The Llama Index integration enables to monitor your RAG pipelines with a single line of code:

LlamaIndex instrumentation
literalai_client.instrument_llamaindex()
The Llama Index integration already support LLM tracing. You should not use it in conjunction with other LLM provider integrations such as OpenAI.

The Llama Index integration in the Python SDK is compatible with Llama Index starting with version 0.10.58.
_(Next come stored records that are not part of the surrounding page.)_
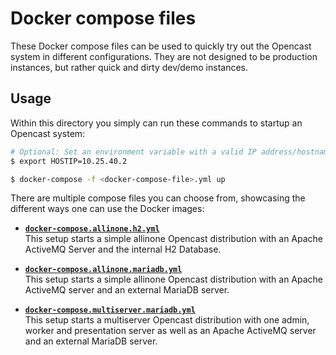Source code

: # Docker compose files

These Docker compose files can be used to quickly try out the Opencast system in
different configurations. They are not designed to be production instances, but
rather quick and dirty dev/demo instances.

## Usage

Within this directory you simply can run these commands to startup an Opencast
system:

```sh
# Optional: Set an environment variable with a valid IP address/hostname to the Docker host that should be used for the download URL
$ export HOSTIP=10.25.40.2

$ docker-compose -f <docker-compose-file>.yml up
```

There are multiple compose files you can choose from, showcasing the different
ways one can use the Docker images:

-   [**`docker-compose.allinone.h2.yml`**](docker-compose.allinone.h2.yml)<br>
    This setup starts a simple allinone Opencast distribution with an Apache
    ActiveMQ Server and the internal H2 Database.

-   [**`docker-compose.allinone.mariadb.yml`**](docker-compose.allinone.mariadb.yml)<br>
    This setup starts a simple allinone Opencast distribution with an Apache
    ActiveMQ server and an external MariaDB server.

-   [**`docker-compose.multiserver.mariadb.yml`**](docker-compose.multiserver.mariadb.yml)<br>
    This setup starts a multiserver Opencast distribution with one admin, worker
    and presentation server as well as an Apache ActiveMQ server and an external
    MariaDB server.
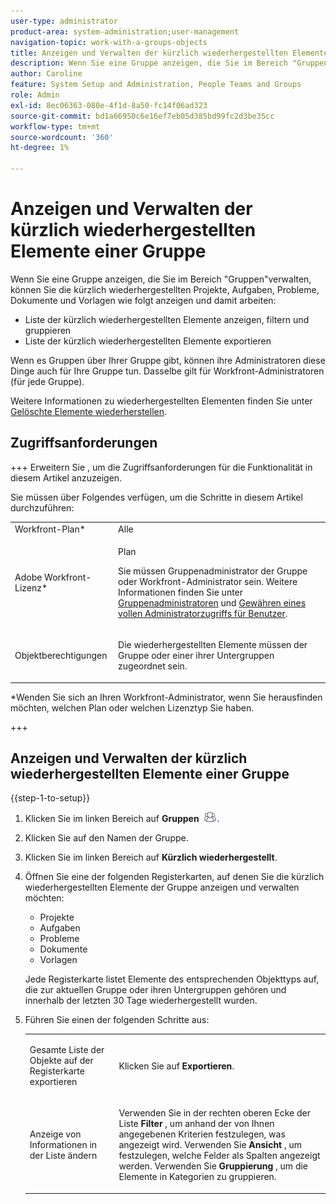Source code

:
 ```yaml
---
user-type: administrator
product-area: system-administration;user-management
navigation-topic: work-with-a-groups-objects
title: Anzeigen und Verwalten der kürzlich wiederhergestellten Elemente einer Gruppe
description: Wenn Sie eine Gruppe anzeigen, die Sie im Bereich "Gruppen"verwalten, können Sie die kürzlich wiederhergestellten Arbeitselemente, Dokumente und Vorlagen anzeigen, zusammenfassen und wiederherstellen.
author: Caroline
feature: System Setup and Administration, People Teams and Groups
role: Admin
exl-id: 8ec06363-080e-4f1d-8a50-fc14f06ad323
source-git-commit: bd1a66950c6e16ef7eb05d385bd99fc2d3be35cc
workflow-type: tm+mt
source-wordcount: '360'
ht-degree: 1%

---
```


# Anzeigen und Verwalten der kürzlich wiederhergestellten Elemente einer Gruppe

Wenn Sie eine Gruppe anzeigen, die Sie im Bereich &quot;Gruppen&quot;verwalten, können Sie die kürzlich wiederhergestellten Projekte, Aufgaben, Probleme, Dokumente und Vorlagen wie folgt anzeigen und damit arbeiten:

* Liste der kürzlich wiederhergestellten Elemente anzeigen, filtern und gruppieren
* Liste der kürzlich wiederhergestellten Elemente exportieren

Wenn es Gruppen über Ihrer Gruppe gibt, können ihre Administratoren diese Dinge auch für Ihre Gruppe tun. Dasselbe gilt für Workfront-Administratoren (für jede Gruppe).

Weitere Informationen zu wiederhergestellten Elementen finden Sie unter [Gelöschte Elemente wiederherstellen](../../../administration-and-setup/manage-workfront/manage-deleted-items/restore-deleted-items.md).

## Zugriffsanforderungen

+++ Erweitern Sie , um die Zugriffsanforderungen für die Funktionalität in diesem Artikel anzuzeigen.

Sie müssen über Folgendes verfügen, um die Schritte in diesem Artikel durchzuführen:

<table style="table-layout:auto"> 
 <col> 
 <col> 
 <tbody> 
  <tr> 
   <td role="rowheader">Workfront-Plan*</td> 
   <td>Alle</td> 
  </tr> 
  <tr> 
   <td role="rowheader">Adobe Workfront-Lizenz*</td> 
   <td> <p>Plan </p> <p>Sie müssen Gruppenadministrator der Gruppe oder Workfront-Administrator sein. Weitere Informationen finden Sie unter <a href="../../../administration-and-setup/manage-groups/group-roles/group-administrators.md" class="MCXref xref">Gruppenadministratoren</a> und <a href="../../../administration-and-setup/add-users/configure-and-grant-access/grant-a-user-full-administrative-access.md" class="MCXref xref">Gewähren eines vollen Administratorzugriffs für Benutzer</a>.</p> </td> 
  </tr> 
  <tr> 
   <td role="rowheader">Objektberechtigungen</td> 
   <td> <p>Die wiederhergestellten Elemente müssen der Gruppe oder einer ihrer Untergruppen zugeordnet sein. </p> </td> 
  </tr> 
 </tbody> 
</table>

&#42;Wenden Sie sich an Ihren Workfront-Administrator, wenn Sie herausfinden möchten, welchen Plan oder welchen Lizenztyp Sie haben.

+++

## Anzeigen und Verwalten der kürzlich wiederhergestellten Elemente einer Gruppe

{{step-1-to-setup}}

1. Klicken Sie im linken Bereich auf **Gruppen** ![](assets/groups-icon.png).

1. Klicken Sie auf den Namen der Gruppe.
1. Klicken Sie im linken Bereich auf **Kürzlich wiederhergestellt**.
1. Öffnen Sie eine der folgenden Registerkarten, auf denen Sie die kürzlich wiederhergestellten Elemente der Gruppe anzeigen und verwalten möchten:

   * Projekte
   * Aufgaben
   * Probleme
   * Dokumente
   * Vorlagen

   Jede Registerkarte listet Elemente des entsprechenden Objekttyps auf, die zur aktuellen Gruppe oder ihren Untergruppen gehören und innerhalb der letzten 30 Tage wiederhergestellt wurden.

1. Führen Sie einen der folgenden Schritte aus:

   <table style="table-layout:auto"> 
    <col> 
    <col> 
    <tbody> 
     <tr> 
      <td role="rowheader"> <p>Gesamte Liste der Objekte auf der Registerkarte exportieren</p> </td> 
      <td> <p>Klicken Sie auf <strong>Exportieren</strong>.</p> </td> 
     </tr> 
     <tr data-mc-conditions=""> 
      <td role="rowheader"> <p>Anzeige von Informationen in der Liste ändern</p> </td> 
      <td> <p>Verwenden Sie in der rechten oberen Ecke der Liste <strong>Filter</strong> , um anhand der von Ihnen angegebenen Kriterien festzulegen, was angezeigt wird. Verwenden Sie <strong>Ansicht</strong> , um festzulegen, welche Felder als Spalten angezeigt werden. Verwenden Sie <strong>Gruppierung</strong> , um die Elemente in Kategorien zu gruppieren.</p> </td> 
     </tr> 
    </tbody> 
   </table>
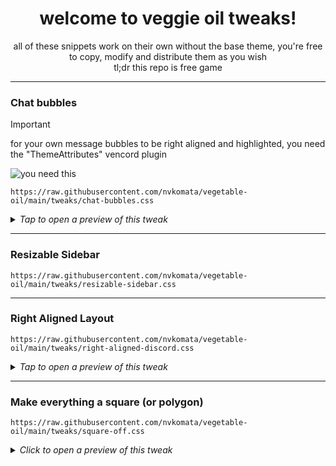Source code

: <div align="center">

# welcome to veggie oil tweaks!

all of these snippets work on their own without the base theme, you're free to copy, modify and distribute them as you wish  
tl;dr this repo is free game

</div>

---

### Chat bubbles

> [!IMPORTANT]  
> for your own message bubbles to be right aligned and highlighted, you need the "ThemeAttributes" vencord plugin
>
> ![you need this](https://github.com/user-attachments/assets/6f2b2867-531d-4ff4-ae34-f1bb7b30c86f)

```
https://raw.githubusercontent.com/nvkomata/vegetable-oil/main/tweaks/chat-bubbles.css
```

<details>
<summary><i>Tap to open a preview of this tweak</i></summary>

![chat bubbles preview](https://github.com/user-attachments/assets/1bdf1b24-55ab-482e-b2d2-f48d3318ce39)

</details>

---

### Resizable Sidebar

```
https://raw.githubusercontent.com/nvkomata/vegetable-oil/main/tweaks/resizable-sidebar.css
```

---

### Right Aligned Layout
```
https://raw.githubusercontent.com/nvkomata/vegetable-oil/main/tweaks/right-aligned-discord.css
```

<details>
<summary><i>Tap to open a preview of this tweak</i></summary>

![right aligned layout preview](https://github.com/user-attachments/assets/7be38aab-6826-47a7-9941-e922468057d3)

</details>

---

### Make everything a square (or polygon)

```
https://raw.githubusercontent.com/nvkomata/vegetable-oil/main/tweaks/square-off.css
```

<details>
<summary><i>Click to open a preview of this tweak</i></summary>

![square off preview](https://github.com/user-attachments/assets/6632aff4-154c-4b46-8f36-7c03ac891c14)

</details>
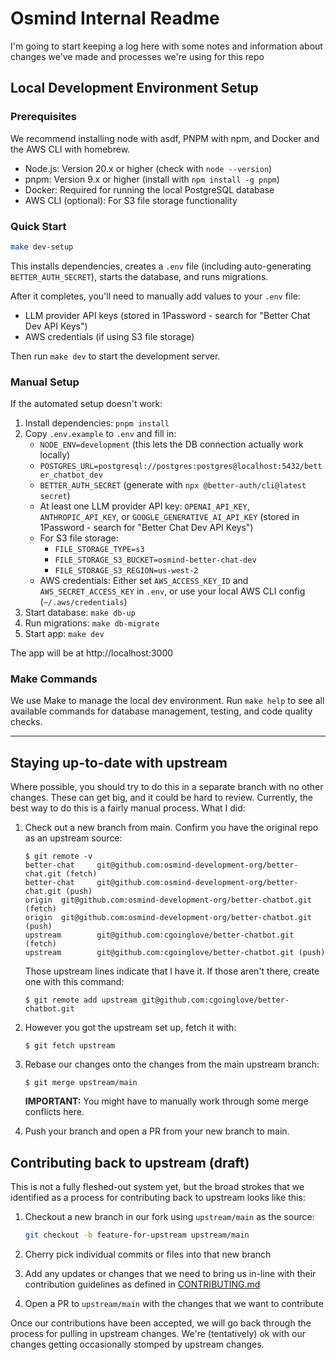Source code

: # Osmind Internal Readme

I'm going to start keeping a log here with some notes and information about changes we've made and processes we're using for this repo

## Local Development Environment Setup

### Prerequisites

We recommend installing node with asdf, PNPM with npm, and Docker and the AWS CLI with homebrew.

- Node.js: Version 20.x or higher (check with `node --version`)
- pnpm: Version 9.x or higher (install with `npm install -g pnpm`)
- Docker: Required for running the local PostgreSQL database
- AWS CLI (optional): For S3 file storage functionality

### Quick Start

```bash
make dev-setup
```

This installs dependencies, creates a `.env` file (including auto-generating `BETTER_AUTH_SECRET`), starts the database, and runs migrations.

After it completes, you'll need to manually add values to your `.env` file:

- LLM provider API keys (stored in 1Password - search for "Better Chat Dev API Keys")
- AWS credentials (if using S3 file storage)

Then run `make dev` to start the development server.

### Manual Setup

If the automated setup doesn't work:

1. Install dependencies: `pnpm install`
2. Copy `.env.example` to `.env` and fill in:
   - `NODE_ENV=development` (this lets the DB connection actually work locally)
   - `POSTGRES_URL=postgresql://postgres:postgres@localhost:5432/better_chatbot_dev`
   - `BETTER_AUTH_SECRET` (generate with `npx @better-auth/cli@latest secret`)
   - At least one LLM provider API key: `OPENAI_API_KEY`, `ANTHROPIC_API_KEY`, or `GOOGLE_GENERATIVE_AI_API_KEY` (stored in 1Password - search for "Better Chat Dev API Keys")
   - For S3 file storage:
     - `FILE_STORAGE_TYPE=s3`
     - `FILE_STORAGE_S3_BUCKET=osmind-better-chat-dev`
     - `FILE_STORAGE_S3_REGION=us-west-2`
   - AWS credentials: Either set `AWS_ACCESS_KEY_ID` and `AWS_SECRET_ACCESS_KEY` in `.env`, or use your local AWS CLI config (`~/.aws/credentials`)
3. Start database: `make db-up`
4. Run migrations: `make db-migrate`
5. Start app: `make dev`

The app will be at http://localhost:3000

### Make Commands

We use Make to manage the local dev environment. Run `make help` to see all available commands for database management, testing, and code quality checks.

---

## Staying up-to-date with upstream

Where possible, you should try to do this in a separate branch with no other changes. These can get big, and it could be hard to review. Currently, the best way to do this is a fairly manual process. What I did:

1. Check out a new branch from main. Confirm you have the original repo as an upstream source:

   ```
   $ git remote -v
   better-chat     git@github.com:osmind-development-org/better-chat.git (fetch)
   better-chat     git@github.com:osmind-development-org/better-chat.git (push)
   origin  git@github.com:osmind-development-org/better-chatbot.git (fetch)
   origin  git@github.com:osmind-development-org/better-chatbot.git (push)
   upstream        git@github.com:cgoinglove/better-chatbot.git (fetch)
   upstream        git@github.com:cgoinglove/better-chatbot.git (push)
   ```

   Those upstream lines indicate that I have it. If those aren't there, create one with this command:

   ```
   $ git remote add upstream git@github.com:cgoinglove/better-chatbot.git
   ```

2. However you got the upstream set up, fetch it with:

   ```
   $ git fetch upstream
   ```

3. Rebase our changes onto the changes from the main upstream branch:

   ```
   $ git merge upstream/main
   ```

   **IMPORTANT:** You might have to manually work through some merge conflicts here.

4. Push your branch and open a PR from your new branch to main.

## Contributing back to upstream (draft)

This is not a fully fleshed-out system yet, but the broad strokes that we identified as a process for contributing back to upstream looks like this:

1. Checkout a new branch in our fork using `upstream/main` as the source:

   ```bash
   git checkout -b feature-for-upstream upstream/main
   ```

1. Cherry pick individual commits or files into that new branch
1. Add any updates or changes that we need to bring us in-line with their contribution guidelines as defined in [CONTRIBUTING.md](./CONTRIBUTING.md)
1. Open a PR to `upstream/main` with the changes that we want to contribute

Once our contributions have been accepted, we will go back through the process for pulling in upstream changes. We're (tentatively) ok with our changes getting occasionally stomped by upstream changes.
LlamaIndex offers a variety of concepts to interact with LLMs:

  • Query Engines
  • LLMs
  • Agents

We explain what each concept leads to in terms of Thread, Run and Generation logs, and show you a visual of what you can expect on Literal AI.

Query Engines

Each Thread will result in the following tree on Literal AI :

A LlamaIndex RAG thread on Literal AI

LLMs

LlamaIndex offers wrappers around LLM providers to interact with their APIs.

llm.chat

The methods llm.chat and llm.stream_chat both generate a standalone Generation:

A LlamaIndex LLM call - Standalone Generation

Please note that LlamaIndex token usage is not available for streaming methods due to limitations in the event data present on the LLMChatEndEvent for chunk completions.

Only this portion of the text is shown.